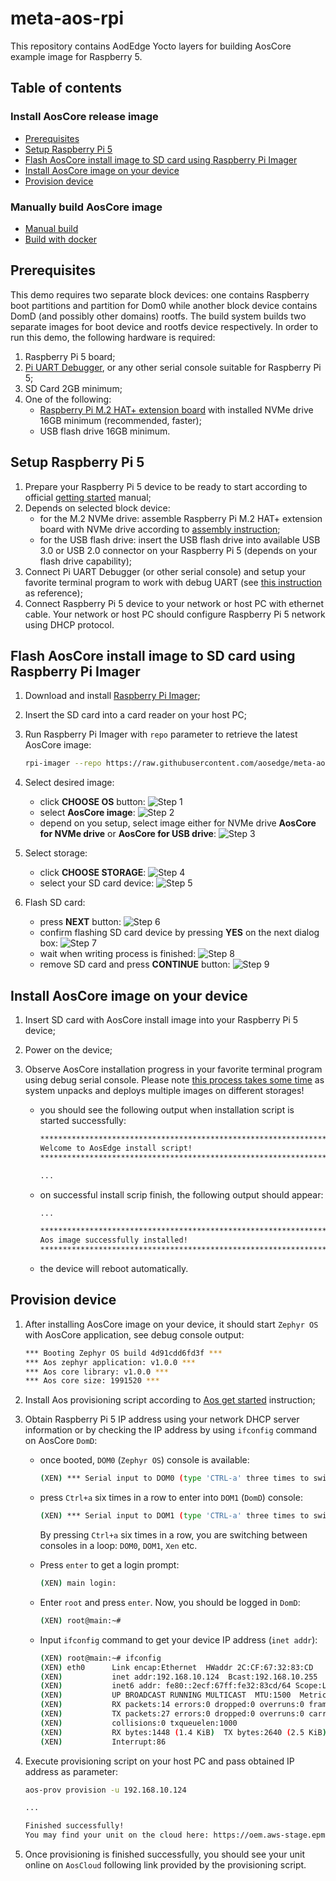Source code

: # meta-aos-rpi

This repository contains AodEdge Yocto layers for building AosCore example image for Raspberry 5.

## Table of contents

### Install AosCore release image

- [Prerequisites](#prerequisites)
- [Setup Raspberry Pi 5](#setup-raspberry-pi-5)
- [Flash AosCore install image to SD card using Raspberry Pi Imager](#flash-aoscore-install-image-to-sd-card-using-raspberry-pi-imager)
- [Install AosCore image on your device](#install-aoscore-image-on-your-device)
- [Provision device](#provision-device)

### Manually build AosCore image

- [Manual build](doc/build.md)
- [Build with docker](doc/docker.md)

## Prerequisites

This demo requires two separate block devices: one contains Raspberry boot partitions and partition for Dom0 while
another block device contains DomD (and possibly other domains) rootfs. The build system builds two separate images
for boot device and rootfs device respectively. In order to run this demo, the following hardware is required:

1. Raspberry Pi 5 board;
2. [Pi UART Debugger](https://www.waveshare.com/wiki/Pi_UART_Debugger), or any other serial console suitable for
   Raspberry Pi 5;
3. SD Card 2GB minimum;
4. One of the following:
   - [Raspberry Pi M.2 HAT+ extension board](https://www.raspberrypi.com/products/m2-hat-plus) with installed
   NVMe drive 16GB minimum (recommended, faster);
   - USB flash drive 16GB minimum.

## Setup Raspberry Pi 5

1. Prepare your Raspberry Pi 5 device to be ready to start according to official
[getting started](https://www.raspberrypi.com/documentation/computers/getting-started.html) manual;
2. Depends on selected block device:
   - for the M.2 NVMe drive: assemble Raspberry Pi M.2 HAT+ extension board with NVMe drive according to
     [assembly instruction](https://www.raspberrypi.com/documentation/accessories/m2-hat-plus.html#installation);
   - for the USB flash drive: insert the USB flash drive into available USB 3.0 or USB 2.0 connector on your Raspberry Pi 5
     (depends on your flash drive capability);
3. Connect Pi UART Debugger (or other serial console) and setup your favorite terminal program to work with debug UART
   (see [this instruction](https://www.waveshare.com/wiki/Pi_UART_Debugger) as reference);
4. Connect Raspberry Pi 5 device to your network or host PC with ethernet cable. Your network or host PC should
   configure Raspberry Pi 5 network using DHCP protocol.

## Flash AosCore install image to SD card using Raspberry Pi Imager

1. Download and install [Raspberry Pi Imager](https://www.raspberrypi.com/software);
2. Insert the SD card into a card reader on your host PC;
3. Run Raspberry Pi Imager with `repo` parameter to retrieve the latest AosCore image:

   ```sh
   rpi-imager --repo https://raw.githubusercontent.com/aosedge/meta-aos-rpi/main/os_list.json
   ```

4. Select desired image:

   - click **CHOOSE OS** button:
      ![Step 1](doc/pictures/install_step_1.png)
   - select **AosCore image**:
      ![Step 2](doc/pictures/install_step_2.png)
   - depend on you setup, select image either for NVMe drive **AosCore for NVMe drive** or **AosCore for USB drive**:
      ![Step 3](doc/pictures/install_step_3.png)

5. Select storage:

   - click **CHOOSE STORAGE**:
      ![Step 4](doc/pictures/install_step_4.png)
   - select your SD card device:
      ![Step 5](doc/pictures/install_step_5.png)

6. Flash SD card:

   - press **NEXT** button:
      ![Step 6](doc/pictures/install_step_6.png)
   - confirm flashing SD card device by pressing **YES** on the next dialog box:
      ![Step 7](doc/pictures/install_step_7.png)
   - wait when writing process is finished:
      ![Step 8](doc/pictures/install_step_8.png)
   - remove SD card and press **CONTINUE** button:
      ![Step 9](doc/pictures/install_step_9.png)

## Install AosCore image on your device

1. Insert SD card with AosCore install image into your Raspberry Pi 5 device;
2. Power on the device;
3. Observe AosCore installation progress in your favorite terminal program using debug serial console. Please note
   <ins>this process takes some time</ins> as system unpacks and deploys multiple images on different storages!

   - you should see the following output when installation script is started successfully:

      ```sh
      ********************************************************************************
      Welcome to AosEdge install script!
      ********************************************************************************

      ...
      ```

   - on successful install scrip finish, the following output should appear:

      ```sh
      ...

      ********************************************************************************
      Aos image successfully installed!
      ********************************************************************************
      ```

   - the device will reboot automatically.

## Provision device

1. After installing AosCore image on your device, it should start `Zephyr OS` with AosCore application, see debug
   console output:

   ```sh
   *** Booting Zephyr OS build 4d91cdd6fd3f ***
   *** Aos zephyr application: v1.0.0 ***
   *** Aos core library: v1.0.0 ***
   *** Aos core size: 1991520 ***
   ```

2. Install Aos provisioning script according to [Aos get started](https://docs.aosedge.tech/docs/quick-start/set-up)
   instruction;
3. Obtain Raspberry Pi 5 IP address using your network DHCP server information or by checking the IP address by using
   `ifconfig` command on AosCore `DomD`:

   - once booted, `DOM0` (`Zephyr OS`) console is available:

      ```sh
      (XEN) *** Serial input to DOM0 (type 'CTRL-a' three times to switch input)
      ```

   - press `Ctrl+a` six times in a row to enter into `DOM1` (`DomD`) console:

      ```sh
      (XEN) *** Serial input to DOM1 (type 'CTRL-a' three times to switch input)
      ```

      By pressing `Ctrl+a` six times in a row, you are switching between consoles in a loop: `DOM0`, `DOM1`, `Xen` etc.

   - Press `enter` to get a login prompt:
  
      ```sh
      (XEN) main login:
      ```

   - Enter `root` and press `enter`. Now, you should be logged in `DomD`:

      ```sh
      (XEN) root@main:~#
      ```

   - Input `ifconfig` command to get your device IP address (`inet addr`):

      ```sh
      (XEN) root@main:~# ifconfig
      (XEN) eth0      Link encap:Ethernet  HWaddr 2C:CF:67:32:83:CD  
      (XEN)           inet addr:192.168.10.124  Bcast:192.168.10.255  Mask:255.255.255.0
      (XEN)           inet6 addr: fe80::2ecf:67ff:fe32:83cd/64 Scope:Link
      (XEN)           UP BROADCAST RUNNING MULTICAST  MTU:1500  Metric:1
      (XEN)           RX packets:14 errors:0 dropped:0 overruns:0 frame:0
      (XEN)           TX packets:27 errors:0 dropped:0 overruns:0 carrier:0
      (XEN)           collisions:0 txqueuelen:1000 
      (XEN)           RX bytes:1448 (1.4 KiB)  TX bytes:2640 (2.5 KiB)
      (XEN)           Interrupt:86 
      ```

4. Execute provisioning script on your host PC and pass obtained IP address as parameter:

   ```sh
   aos-prov provision -u 192.168.10.124

   ...

   Finished successfully!
   You may find your unit on the cloud here: https://oem.aws-stage.epmp-aos.projects.epam.com/oem/units/33520
   ```

5. Once provisioning is finished successfully, you should see your unit online on `AosCloud` following link provided by
   the provisioning script.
________________________________________
Problem statement:
In the answer, include exactly the lines from the top of the entries through the line containing "- [Setup Raspberry", and nothing else, not even the pictures.

Solved exercise:
Source code

: # meta-aos-rpi

This repository contains AodEdge Yocto layers for building AosCore example image for Raspberry 5.

## Table of contents

### Install AosCore release image

- [Prerequisites](#prerequisites)
- [Setup Raspberry Pi 5](#setup-raspberry-pi-5)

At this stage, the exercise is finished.